Pavés de l'Enfer couvert des ailes d'un archange

Connaissez-vous ce morceau souvent décrié a priori (sans que l'auditeur perclus de certitudes n'ose donner sa chance à cette perle secrète noyée dans les replis du marasme post-mai 68 qui, pour le dire poliment, propose à boire, à manger, entre autres plaisirs et mélanges plus ou moins avouables) de Malicorne, La Blanche Biche, un morceau hanté par un paganisme moyenâgeux dans toute sa splendeur ? Les contempteurs dudit titre resteront à la lisière en n'y voyant qu'une énième relecture babos d'un chant traditionnel en français daté. Et ils passeront à coté d'un hymne magicke que pourrait très bien avoir écouté avec délectation Jhonn Balance et son camarade Peter "Sleazy" Christopherson.

Le souvent très rude Foucault, dans la transcription d'une conférence étonnamment légère à lire, expliquait qu'il voudrait ne pas avoir à commencer un texte, à ouvrir une conférence, qu'il souhaitait s'immiscer en son sein, dans ses replis, alors que celui-ci était déjà en mouvement. Je ne suis toujours pas certain d'avoir compris ledit texte de Foucault (parce que Foucault me fait l'effet de la physique Quantique : "si tu crois que t'as compris, t'as rien compris"), mais pour parler de Dead Magic, je suis dans une position analogue : j'ai choisi de vous parler de Malicorne, au risque d'en rebuter certains, plutôt que de m'enfoncer dans les classiques, que ce soit l'évidence mystico-folk qui hante ce magnifique album, ou de parler de la mort des Swans (avant leur résurection en 2010 avec une Jarboe malheureusement trop ponctuelle) là où la force évocatrice de Sountracks for the Blind (1996) est à l'évidence dans les replis des références (que ceux qui en doutent mettent en parallèle le sublime Ugly and Vengeful de Anna Von Hausswolff probablement le point d'orgue de l'album, et le célèbre Helpless Child des Swans) (et à ceux qui refusent l'évidente connexion entre les Swans et Anna Von Hausswolf aillent jeter un oeil sur les musiciens impliqués sur Leaving Meaning (2019) des Swans), de parler de magicke et de sorcellerie alors que le titre est déjà une invitation à explorer ce pan du néo-folk, où certaines sonorité et beautés mélodiques sauront tirer des larmes Coilienne à qui les cherchera, là où d'autres y trouveront des émotions peut-être plus Smoggiennes, voire des traces de Joanna Newsom s'ils décident de les chercher, sans oublier de mentionner ces moments, qu'ils soient explosifs ou "Kashmirien" que ne renieraient pas les mages du rock Led Zeppelin, excusez du peu.
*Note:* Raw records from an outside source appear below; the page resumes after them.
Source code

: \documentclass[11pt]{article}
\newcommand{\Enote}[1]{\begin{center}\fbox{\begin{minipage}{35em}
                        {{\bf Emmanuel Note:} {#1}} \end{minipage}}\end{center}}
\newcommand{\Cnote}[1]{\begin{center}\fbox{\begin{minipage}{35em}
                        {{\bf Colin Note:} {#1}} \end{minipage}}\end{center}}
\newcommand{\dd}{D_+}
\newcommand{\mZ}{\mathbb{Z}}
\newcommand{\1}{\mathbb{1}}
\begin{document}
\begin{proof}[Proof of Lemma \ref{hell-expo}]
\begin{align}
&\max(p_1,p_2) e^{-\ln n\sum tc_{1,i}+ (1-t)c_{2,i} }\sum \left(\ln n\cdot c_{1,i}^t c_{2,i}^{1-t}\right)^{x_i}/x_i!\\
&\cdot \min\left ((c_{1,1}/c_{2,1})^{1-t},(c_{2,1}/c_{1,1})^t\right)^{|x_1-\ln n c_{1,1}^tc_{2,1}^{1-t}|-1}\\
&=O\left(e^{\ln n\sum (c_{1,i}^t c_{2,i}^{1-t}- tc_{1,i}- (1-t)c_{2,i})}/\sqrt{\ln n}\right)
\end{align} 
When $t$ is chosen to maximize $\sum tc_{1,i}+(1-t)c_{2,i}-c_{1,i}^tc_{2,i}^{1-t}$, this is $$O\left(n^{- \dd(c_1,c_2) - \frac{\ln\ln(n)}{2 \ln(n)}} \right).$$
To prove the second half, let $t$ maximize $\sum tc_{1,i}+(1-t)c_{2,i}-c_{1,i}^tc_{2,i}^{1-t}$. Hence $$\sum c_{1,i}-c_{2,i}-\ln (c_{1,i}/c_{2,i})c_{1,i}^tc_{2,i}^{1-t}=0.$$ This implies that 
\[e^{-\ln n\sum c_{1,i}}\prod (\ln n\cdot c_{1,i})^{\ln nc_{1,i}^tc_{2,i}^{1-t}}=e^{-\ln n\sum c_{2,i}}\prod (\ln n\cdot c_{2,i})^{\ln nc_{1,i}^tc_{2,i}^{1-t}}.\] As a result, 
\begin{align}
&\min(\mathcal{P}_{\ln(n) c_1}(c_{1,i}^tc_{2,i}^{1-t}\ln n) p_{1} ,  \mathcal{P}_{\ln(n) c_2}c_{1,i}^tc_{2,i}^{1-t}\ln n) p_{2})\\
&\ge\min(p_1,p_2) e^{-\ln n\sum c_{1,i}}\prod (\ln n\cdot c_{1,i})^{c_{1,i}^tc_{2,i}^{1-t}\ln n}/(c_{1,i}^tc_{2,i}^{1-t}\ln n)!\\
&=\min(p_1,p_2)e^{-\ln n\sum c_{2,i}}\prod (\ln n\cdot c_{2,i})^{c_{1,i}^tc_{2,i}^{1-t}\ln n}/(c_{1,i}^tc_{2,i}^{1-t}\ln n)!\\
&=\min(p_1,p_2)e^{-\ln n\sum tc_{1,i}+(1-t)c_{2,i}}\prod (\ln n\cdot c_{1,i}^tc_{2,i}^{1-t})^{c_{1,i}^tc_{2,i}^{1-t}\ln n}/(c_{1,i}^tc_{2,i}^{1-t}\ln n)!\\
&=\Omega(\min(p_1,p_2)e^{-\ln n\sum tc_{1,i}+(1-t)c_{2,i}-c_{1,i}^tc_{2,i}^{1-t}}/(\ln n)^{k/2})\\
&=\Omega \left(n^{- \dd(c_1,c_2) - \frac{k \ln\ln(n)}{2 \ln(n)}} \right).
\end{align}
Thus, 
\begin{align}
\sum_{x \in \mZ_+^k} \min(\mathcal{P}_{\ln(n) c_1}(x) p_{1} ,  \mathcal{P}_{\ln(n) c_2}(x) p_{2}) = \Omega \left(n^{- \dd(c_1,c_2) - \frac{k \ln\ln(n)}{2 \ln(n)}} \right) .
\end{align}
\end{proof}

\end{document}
Mais voilà, parler d'un album aussi entier, aussi beau, aussi brutal, aussi émouvant que Dead Magic est une tâche ingrate, car nécessairement réductrice. Qu'on chante ses louanges à coups de références pourtant à propos, ou que l'on tente de décrire la musique qui s'y trouve à coup d'adjectifs emphatiques qui finissent eux aussi par sonner creux.
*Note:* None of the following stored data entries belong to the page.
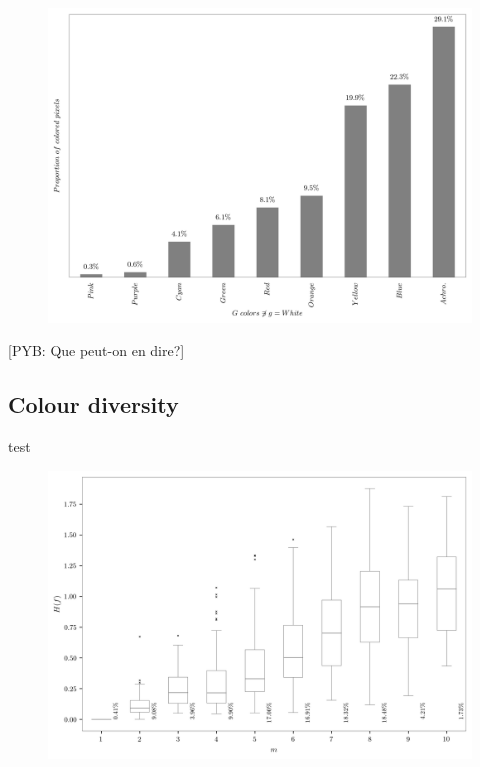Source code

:\documentclass[11pt,a4paper]{article}
\begin{document}
\begin{figure}[!h]
	\centering
	\includegraphics[width=\linewidth]{figures/colors-barplot.png}
	\caption{ }
	\label{fig:propcolours}
\end{figure}

 [PYB: Que peut-on en dire?]




\subsection{Colour diversity}

test 

\begin{figure}[h!]
	\centering
	\includegraphics[width=\linewidth]{figures/colors-boxplot.png}
	\caption{ }
	\label{}
\end{figure}
\end{document}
On ne peut que finir par inviter le lecteur à écouter cette perle, à se laisser emporter par elle, sans pudeur, s'immerger entièrement dans sa sensualité, danse sur le fil du rasoir entre la musique des Anges et le Sabbat des Sorcières.

Et l'on maudira cette nécessité de commencer un discours, de créer une pseudo-hiérarchie dans les exemples proposés, dans la chronologie du texte qui manque, de par sa nature même à rendre honneur à la beauté de l'oeuvre que l'on souhaiterait encenser.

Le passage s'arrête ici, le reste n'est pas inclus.